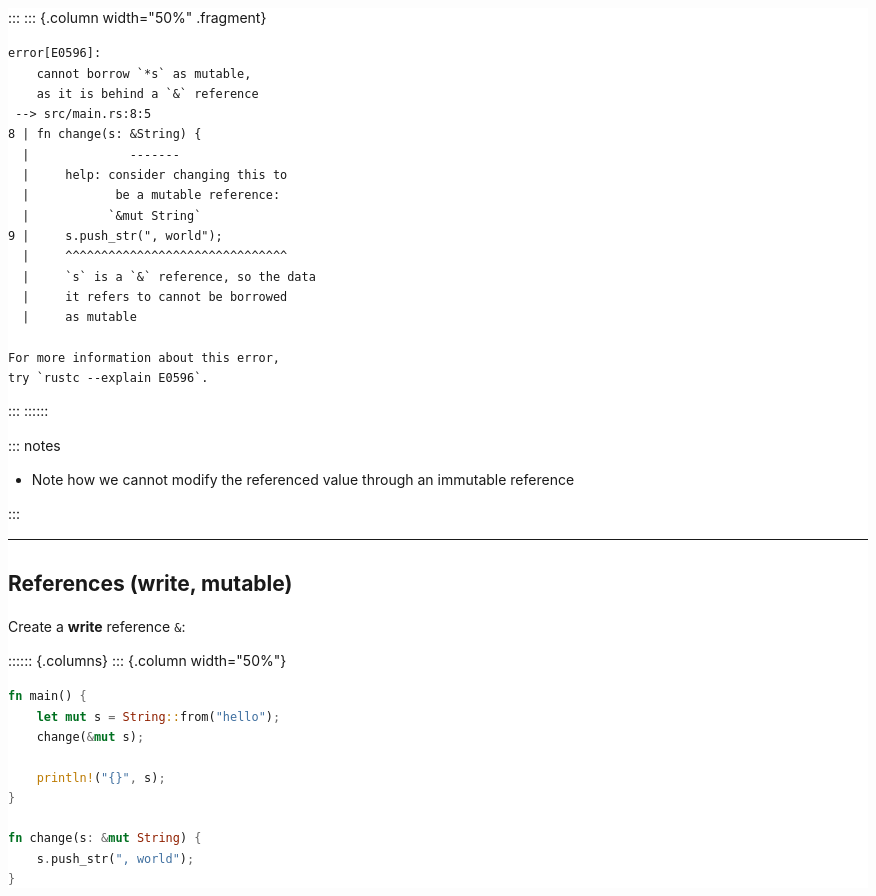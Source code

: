 :::
::: {.column width="50%" .fragment}

```text
error[E0596]:
    cannot borrow `*s` as mutable,
    as it is behind a `&` reference
 --> src/main.rs:8:5
8 | fn change(s: &String) {
  |              -------
  |     help: consider changing this to
  |            be a mutable reference:
  |           `&mut String`
9 |     s.push_str(", world");
  |     ^^^^^^^^^^^^^^^^^^^^^^^^^^^^^^^
  |     `s` is a `&` reference, so the data
  |     it refers to cannot be borrowed
  |     as mutable

For more information about this error,
try `rustc --explain E0596`.
```

:::
::::::


::: notes

- Note how we cannot modify the referenced value through an immutable reference

:::

---

## References (write, mutable)

Create a **write** reference `&`:



:::::: {.columns}
::: {.column width="50%"}

```rust {line-numbers="|3,8" fragment-index="1"}
fn main() {
    let mut s = String::from("hello");
    change(&mut s);

    println!("{}", s);
}

fn change(s: &mut String) {
    s.push_str(", world");
}
```
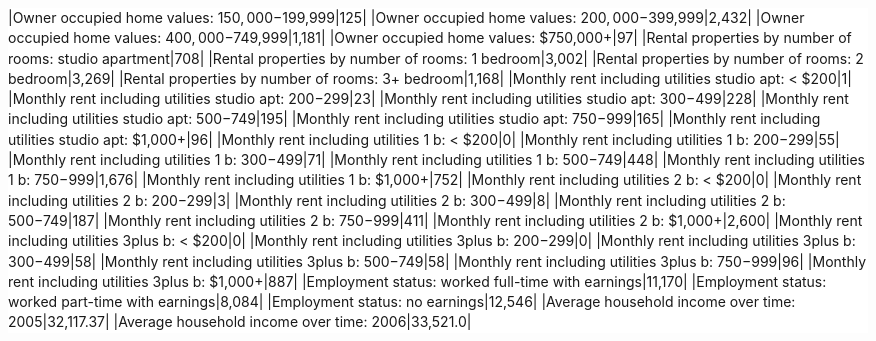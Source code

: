 |Owner occupied home values: $150,000-$199,999|125|
|Owner occupied home values: $200,000-$399,999|2,432|
|Owner occupied home values: $400,000-$749,999|1,181|
|Owner occupied home values: $750,000+|97|
|Rental properties by number of rooms: studio apartment|708|
|Rental properties by number of rooms: 1 bedroom|3,002|
|Rental properties by number of rooms: 2 bedroom|3,269|
|Rental properties by number of rooms: 3+ bedroom|1,168|
|Monthly rent including utilities studio apt: < $200|1|
|Monthly rent including utilities studio apt: $200-$299|23|
|Monthly rent including utilities studio apt: $300-$499|228|
|Monthly rent including utilities studio apt: $500-$749|195|
|Monthly rent including utilities studio apt: $750-$999|165|
|Monthly rent including utilities studio apt: $1,000+|96|
|Monthly rent including utilities 1 b: < $200|0|
|Monthly rent including utilities 1 b: $200-$299|55|
|Monthly rent including utilities 1 b: $300-$499|71|
|Monthly rent including utilities 1 b: $500-$749|448|
|Monthly rent including utilities 1 b: $750-$999|1,676|
|Monthly rent including utilities 1 b: $1,000+|752|
|Monthly rent including utilities 2 b: < $200|0|
|Monthly rent including utilities 2 b: $200-$299|3|
|Monthly rent including utilities 2 b: $300-$499|8|
|Monthly rent including utilities 2 b: $500-$749|187|
|Monthly rent including utilities 2 b: $750-$999|411|
|Monthly rent including utilities 2 b: $1,000+|2,600|
|Monthly rent including utilities 3plus b: < $200|0|
|Monthly rent including utilities 3plus b: $200-$299|0|
|Monthly rent including utilities 3plus b: $300-$499|58|
|Monthly rent including utilities 3plus b: $500-$749|58|
|Monthly rent including utilities 3plus b: $750-$999|96|
|Monthly rent including utilities 3plus b: $1,000+|887|
|Employment status: worked full-time with earnings|11,170|
|Employment status: worked part-time with earnings|8,084|
|Employment status: no earnings|12,546|
|Average household income over time: 2005|32,117.37|
|Average household income over time: 2006|33,521.0|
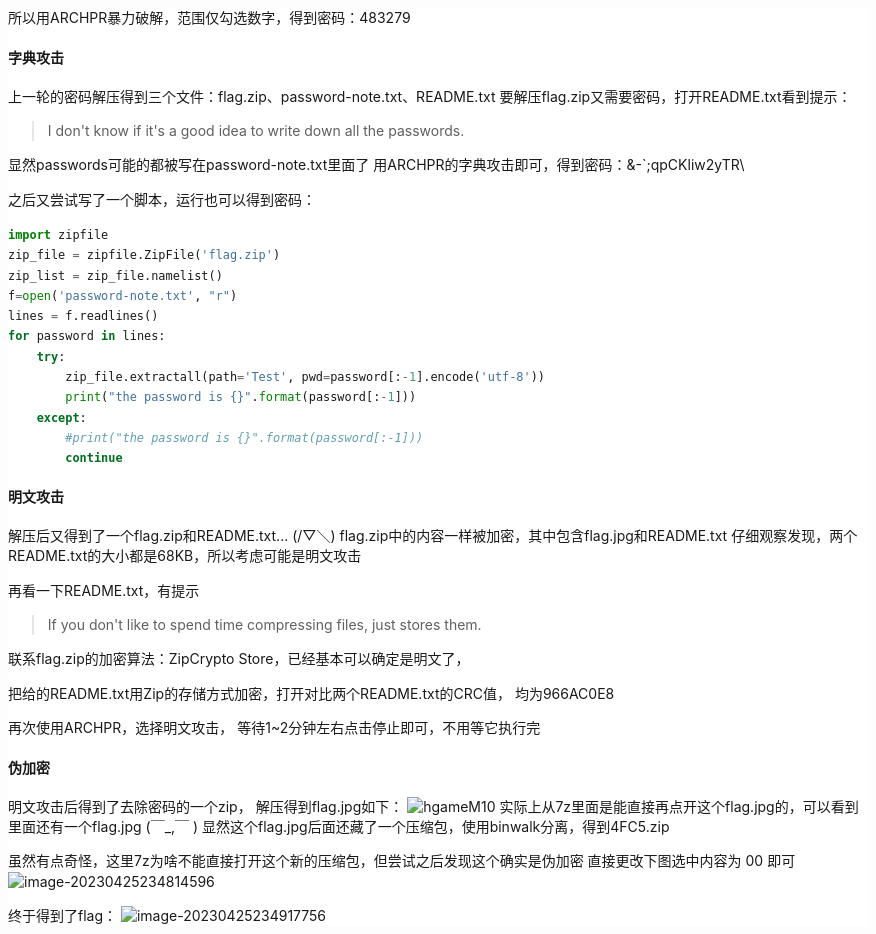 所以用ARCHPR暴力破解，范围仅勾选数字，得到密码：483279
#### 字典攻击
上一轮的密码解压得到三个文件：flag.zip、password-note.txt、README.txt
要解压flag.zip又需要密码，打开README.txt看到提示：
> I don't know if it's a good idea to write down all the passwords.

显然passwords可能的都被写在password-note.txt里面了
用ARCHPR的字典攻击即可，得到密码：&-`;qpCKliw2yTR\

之后又尝试写了一个脚本，运行也可以得到密码：
```python
import zipfile
zip_file = zipfile.ZipFile('flag.zip')
zip_list = zip_file.namelist()
f=open('password-note.txt', "r")
lines = f.readlines()
for password in lines:
    try:
        zip_file.extractall(path='Test', pwd=password[:-1].encode('utf-8'))
        print("the password is {}".format(password[:-1]))
    except:
        #print("the password is {}".format(password[:-1]))
        continue
```
#### 明文攻击
解压后又得到了一个flag.zip和README.txt... (/▽＼)
flag.zip中的内容一样被加密，其中包含flag.jpg和README.txt
仔细观察发现，两个README.txt的大小都是68KB，所以考虑可能是明文攻击

再看一下README.txt，有提示
> If you don't like to spend time compressing files, just stores them.

联系flag.zip的加密算法：ZipCrypto Store，已经基本可以确定是明文了，

把给的README.txt用Zip的存储方式加密，打开对比两个README.txt的CRC值，
均为966AC0E8

再次使用ARCHPR，选择明文攻击，
等待1~2分钟左右点击停止即可，不用等它执行完
#### 伪加密
明文攻击后得到了去除密码的一个zip，
解压得到flag.jpg如下：
![hgameM10](https://res.cloudinary.com/sycamore/image/upload/v1682437720/Typera/2023/04/11a450d036a1c818089a7374c1f615a3.jpg)
实际上从7z里面是能直接再点开这个flag.jpg的，可以看到里面还有一个flag.jpg (￣_,￣ )
显然这个flag.jpg后面还藏了一个压缩包，使用binwalk分离，得到4FC5.zip

虽然有点奇怪，这里7z为啥不能直接打开这个新的压缩包，但尝试之后发现这个确实是伪加密
直接更改下图选中内容为 00 即可
![image-20230425234814596](https://res.cloudinary.com/sycamore/image/upload/v1682437699/Typera/2023/04/63704e239d39fc6a92fc0cb525370a7b.png)

终于得到了flag：
![image-20230425234917756](https://res.cloudinary.com/sycamore/image/upload/v1682437761/Typera/2023/04/53c11a8e13bbe5c3adfdef057ed8493c.png)
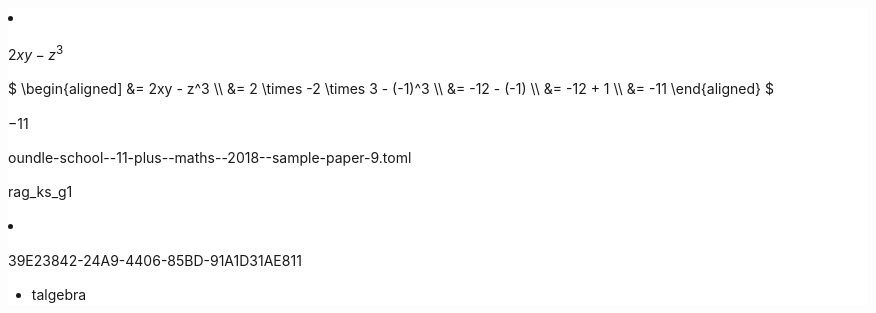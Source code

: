 </div>
</div>

</div>
</li>
<li>
<div class='question_envelope rag_red subquestion'>
<div class='topics'>
<ul>
</ul>
</div>
<div class='question subquestion'>

$2xy - z^3$

</div>
<div class='workings'>
<div class='working'>

$
\begin{aligned]
&= 2xy - z^3 \\\\
&= 2 \times -2 \times 3 - (-1)^3 \\\\
&= -12 - (-1) \\\\
&= -12 + 1 \\\\
&= -11
\end{aligned}
$

</div>
</div>
<div class='answers'>
<div class='answer'>

$-11$

</div>
</div>

</div>
</li>
</ul>
<div class='papername'>
<p>oundle-school--11-plus--maths--2018--sample-paper-9.toml</p>
</div>
<div class='rag'>
<p>rag_ks_g1</p>
</div>
</div>
</li>
<li>
<div class='question_envelope rag_ks_g1 question'>
<div class='uuid'>
<p>39E23842-24A9-4406-85BD-91A1D31AE811</p>
</div>
<div class='topics'>
<ul>
<li>
talgebra
</li>
</ul>
</div>
<div class='question question'>
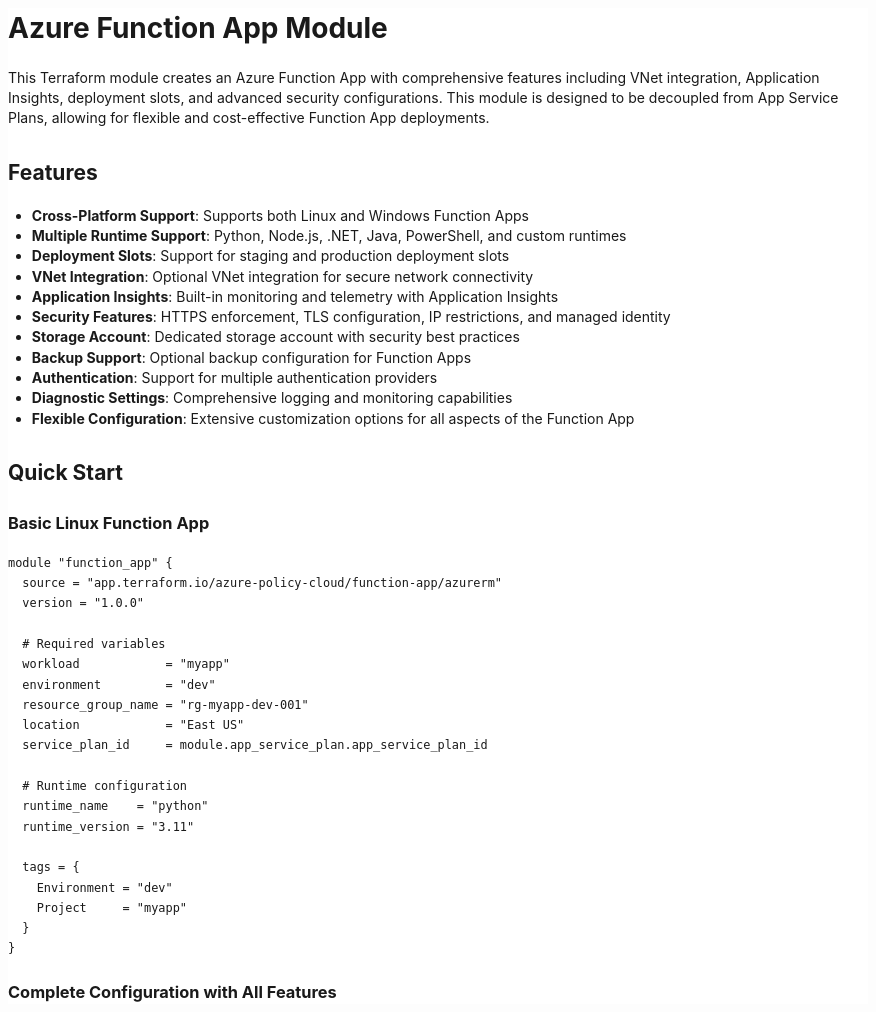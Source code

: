 # Azure Function App Module

This Terraform module creates an Azure Function App with comprehensive features including VNet integration, Application Insights, deployment slots, and advanced security configurations. This module is designed to be decoupled from App Service Plans, allowing for flexible and cost-effective Function App deployments.

## Features

- **Cross-Platform Support**: Supports both Linux and Windows Function Apps
- **Multiple Runtime Support**: Python, Node.js, .NET, Java, PowerShell, and custom runtimes
- **Deployment Slots**: Support for staging and production deployment slots
- **VNet Integration**: Optional VNet integration for secure network connectivity
- **Application Insights**: Built-in monitoring and telemetry with Application Insights
- **Security Features**: HTTPS enforcement, TLS configuration, IP restrictions, and managed identity
- **Storage Account**: Dedicated storage account with security best practices
- **Backup Support**: Optional backup configuration for Function Apps
- **Authentication**: Support for multiple authentication providers
- **Diagnostic Settings**: Comprehensive logging and monitoring capabilities
- **Flexible Configuration**: Extensive customization options for all aspects of the Function App

## Quick Start

### Basic Linux Function App

```hcl
module "function_app" {
  source = "app.terraform.io/azure-policy-cloud/function-app/azurerm"
  version = "1.0.0"

  # Required variables
  workload            = "myapp"
  environment         = "dev"
  resource_group_name = "rg-myapp-dev-001"
  location            = "East US"
  service_plan_id     = module.app_service_plan.app_service_plan_id

  # Runtime configuration
  runtime_name    = "python"
  runtime_version = "3.11"

  tags = {
    Environment = "dev"
    Project     = "myapp"
  }
}
```

### Complete Configuration with All Features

* * *

◆ What you are asked to do
What lines of the material above include "income"? Copy each one.

◆ Task solution
|Average household income over time: 2005|32,117.37|
|Average household income over time: 2006|33,521.0|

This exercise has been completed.